A tenant in New Hampshire received $ 35,000 from the John J. Flatley Company, which owns and operates apartment complexes in Massachusetts and New Hampshire, after an apartment complex did not let the dog emotional support for the tenant staying on the property, federal prosecutors said.
The company has been accused of violating the Fair Housing Act in refusing to accommodate the tenant’s depression and anxiety disabilities, Acting U.S. Attorney John Farley said Tuesday.
U.S. District Judge Joseph Laplante on Monday approved a consent decree resolving allegations that the John J. Flatley corporation violated the Fair Housing Act.
As part of the resolution, the company, without admitting liability, agreed to pay the tenant $ 35,000 and adopt policies at its New Hampshire properties in accordance with the Fair Housing Act, according to a press release from the department. of Justice. The company must also take training on the Fair Housing Act.
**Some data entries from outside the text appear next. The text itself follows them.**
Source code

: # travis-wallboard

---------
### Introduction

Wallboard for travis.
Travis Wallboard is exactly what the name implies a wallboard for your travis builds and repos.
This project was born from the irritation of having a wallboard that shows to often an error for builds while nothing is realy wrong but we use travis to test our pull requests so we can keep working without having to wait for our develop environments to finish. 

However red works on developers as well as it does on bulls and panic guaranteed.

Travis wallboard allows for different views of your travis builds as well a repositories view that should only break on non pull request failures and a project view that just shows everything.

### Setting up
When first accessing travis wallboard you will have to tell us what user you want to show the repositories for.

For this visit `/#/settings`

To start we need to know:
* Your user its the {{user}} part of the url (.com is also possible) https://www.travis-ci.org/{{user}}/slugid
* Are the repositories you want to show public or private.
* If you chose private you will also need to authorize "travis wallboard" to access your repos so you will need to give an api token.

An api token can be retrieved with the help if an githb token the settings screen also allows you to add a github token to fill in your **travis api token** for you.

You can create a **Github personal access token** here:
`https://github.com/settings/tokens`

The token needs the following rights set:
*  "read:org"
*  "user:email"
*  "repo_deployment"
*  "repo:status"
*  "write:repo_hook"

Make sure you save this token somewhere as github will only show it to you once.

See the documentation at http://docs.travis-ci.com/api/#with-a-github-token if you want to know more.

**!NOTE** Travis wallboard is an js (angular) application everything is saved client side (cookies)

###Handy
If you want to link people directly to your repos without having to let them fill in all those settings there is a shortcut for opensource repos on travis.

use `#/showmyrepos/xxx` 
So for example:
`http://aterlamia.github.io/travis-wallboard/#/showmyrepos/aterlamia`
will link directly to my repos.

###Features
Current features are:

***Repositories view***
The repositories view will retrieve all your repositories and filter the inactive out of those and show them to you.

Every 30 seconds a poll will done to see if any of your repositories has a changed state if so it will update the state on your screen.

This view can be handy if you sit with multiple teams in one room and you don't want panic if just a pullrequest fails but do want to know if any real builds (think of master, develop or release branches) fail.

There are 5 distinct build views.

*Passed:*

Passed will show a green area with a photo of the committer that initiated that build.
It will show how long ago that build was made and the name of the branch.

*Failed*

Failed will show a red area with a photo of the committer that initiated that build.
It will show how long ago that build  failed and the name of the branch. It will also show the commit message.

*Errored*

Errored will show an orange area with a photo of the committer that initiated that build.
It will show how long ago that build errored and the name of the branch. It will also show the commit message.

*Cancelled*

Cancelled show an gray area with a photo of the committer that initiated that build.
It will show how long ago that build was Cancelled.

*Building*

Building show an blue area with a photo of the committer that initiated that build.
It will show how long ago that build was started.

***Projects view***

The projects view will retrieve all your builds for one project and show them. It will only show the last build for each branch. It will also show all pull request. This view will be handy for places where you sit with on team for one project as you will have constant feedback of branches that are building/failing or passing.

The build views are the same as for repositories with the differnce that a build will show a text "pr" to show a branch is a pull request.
The Fair Housing Act prohibits discrimination in housing on the basis of race, color, national origin, religion, sex, family status, and disability, according to the US Department of Housing website and of urban development.
“We are delighted that the company has agreed to resolve this issue and is now putting in place policies and conducting training so that people with disabilities have equal housing opportunities. As this case shows, the US attorney’s office is committed to protecting the rights of people with disabilities with disabilities and will vigorously enforce federal civil rights laws in Granite State, ”Farley quoted in the press release.
The tenant filed a complaint in April with HUD after the company and a property manager allegedly said they would allow an emotional support animal as long as it is not a dog, according to a press release from the Ministry of Justice released in April.
After receiving the complaint, the United States filed a lawsuit against the company and a property manager on behalf of the tenant on April 9.
The tenant had used the dog, named Molly, as an emotional support animal for several years.
A company lawyer was unavailable for comment on the consent decree on Tuesday.
The Associated Press contributed to this report.